近年来，基于Weisfeiler-Leman算法的算法和神经架构，是一个众所周知的Graph同构问题的启发式问题，它成为具有图形和关系数据的机器学习的强大工具。在这里，我们全面概述了机器学习设置中的算法的使用，专注于监督的制度。我们讨论了理论背景，展示了如何将其用于监督的图形和节点表示学习，讨论最近的扩展，并概述算法的连接（置换 - ）方面的神经结构。此外，我们概述了当前的应用和未来方向，以刺激进一步的研究。

将计算谐波分析工具扩展到常规格子的经典设置到更普通的图形和网络的设置是非常重要的，最近已经完成了许多研究。由IRION和SAITO（2014）开发的通用HAAR-WALSH变换（GHWT）是图形上的信号的多尺度变换，这是古典哈拉和沃尔什哈拉德变换的概括。我们提出了扩展的广义Haar-Walsh变换（eGHWT），这是Thiele和Villemoes（1996）的适应时频倾斜的概括。 eGHWT不仅检查了图形域分区的效率，还可以同时查看“续间域”分区。因此，图形信号的EGHWT及其相关的最佳基础选择算法显着提高了以前的计算成本，$ O（n \ log n）$的先前GHW的性能，其中$ n $是一个节点的数量输入图。虽然GHWT最佳基础算法在$ \ mathbb {r} ^ $可能的正交基础中寻求给定任务的最适合的正常正常基础。在$ \ mathbb {r} ^ n $，eghwt最佳基础算法可以找到一个通过在$ \ mathbb {r} ^ n $中搜索超过0.618美元\ cdot（1.84）^ n $可能的正交基础。本文介绍了EGHWT最佳基础算法的细节，并使用包括真正曲线信号的若干示例以及作为曲线图信号观看的传统数字图像来展示其优越性。此外，我们还通过将它们视为从其列和行生成的图表的张量乘积来展示如何扩展到2D信号和矩阵形式数据，并展示其对图像近似的应用的有效性。
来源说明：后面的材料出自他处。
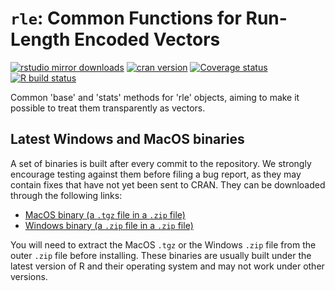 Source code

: # `rle`: Common Functions for Run-Length Encoded Vectors

[![rstudio mirror downloads](https://cranlogs.r-pkg.org/badges/rle?color=2ED968)](https://cranlogs.r-pkg.org/)
[![cran version](https://www.r-pkg.org/badges/version/rle)](https://cran.r-project.org/package=rle)
[![Coverage status](https://codecov.io/gh/statnet/rle/branch/master/graph/badge.svg)](https://codecov.io/github/statnet/rle?branch=master)
[![R build status](https://github.com/statnet/rle/workflows/R-CMD-check/badge.svg)](https://github.com/statnet/rle/actions)

Common 'base' and 'stats' methods for 'rle' objects, aiming to make it possible to treat them transparently as vectors.


## Latest Windows and MacOS binaries

A set of binaries is built after every commit to the repository. We strongly encourage testing against them before filing a bug report, as they may contain fixes that have not yet been sent to CRAN. They can be downloaded through the following links:

* [MacOS binary (a `.tgz` file in a `.zip` file)](https://nightly.link/statnet/rle/workflows/R-CMD-check.yaml/master/macOS-rrelease-binaries.zip)
* [Windows binary (a `.zip` file in a `.zip` file)](https://nightly.link/statnet/rle/workflows/R-CMD-check.yaml/master/Windows-rrelease-binaries.zip)

You will need to extract the MacOS `.tgz` or the Windows `.zip` file from the outer `.zip` file before installing. These binaries are usually built under the latest version of R and their operating system and may not work under other versions.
即使机器学习算法已经在数据科学中发挥了重要作用，但许多当前方法对输入数据提出了不现实的假设。由于不兼容的数据格式，或数据集中的异质，分层或完全缺少的数据片段，因此很难应用此类方法。作为解决方案，我们提出了一个用于样本表示，模型定义和培训的多功能，统一的框架，称为“ Hmill”。我们深入审查框架构建和扩展的机器学习的多个范围范式。从理论上讲，为HMILL的关键组件的设计合理，我们将通用近似定理的扩展显示到框架中实现的模型所实现的所有功能的集合。本文还包含有关我们实施中技术和绩效改进的详细讨论，该讨论将在MIT许可下发布供下载。该框架的主要资产是其灵活性，它可以通过相同的工具对不同的现实世界数据源进行建模。除了单独观察到每个对象的一组属性的标准设置外，我们解释了如何在框架中实现表示整个对象系统的图表中的消息推断。为了支持我们的主张，我们使用框架解决了网络安全域的三个不同问题。第一种用例涉及来自原始网络观察结果的IoT设备识别。在第二个问题中，我们研究了如何使用以有向图表示的操作系统的快照可以对恶意二进制文件进行分类。最后提供的示例是通过网络中实体之间建模域黑名单扩展的任务。在所有三个问题中，基于建议的框架的解决方案可实现与专业方法相当的性能。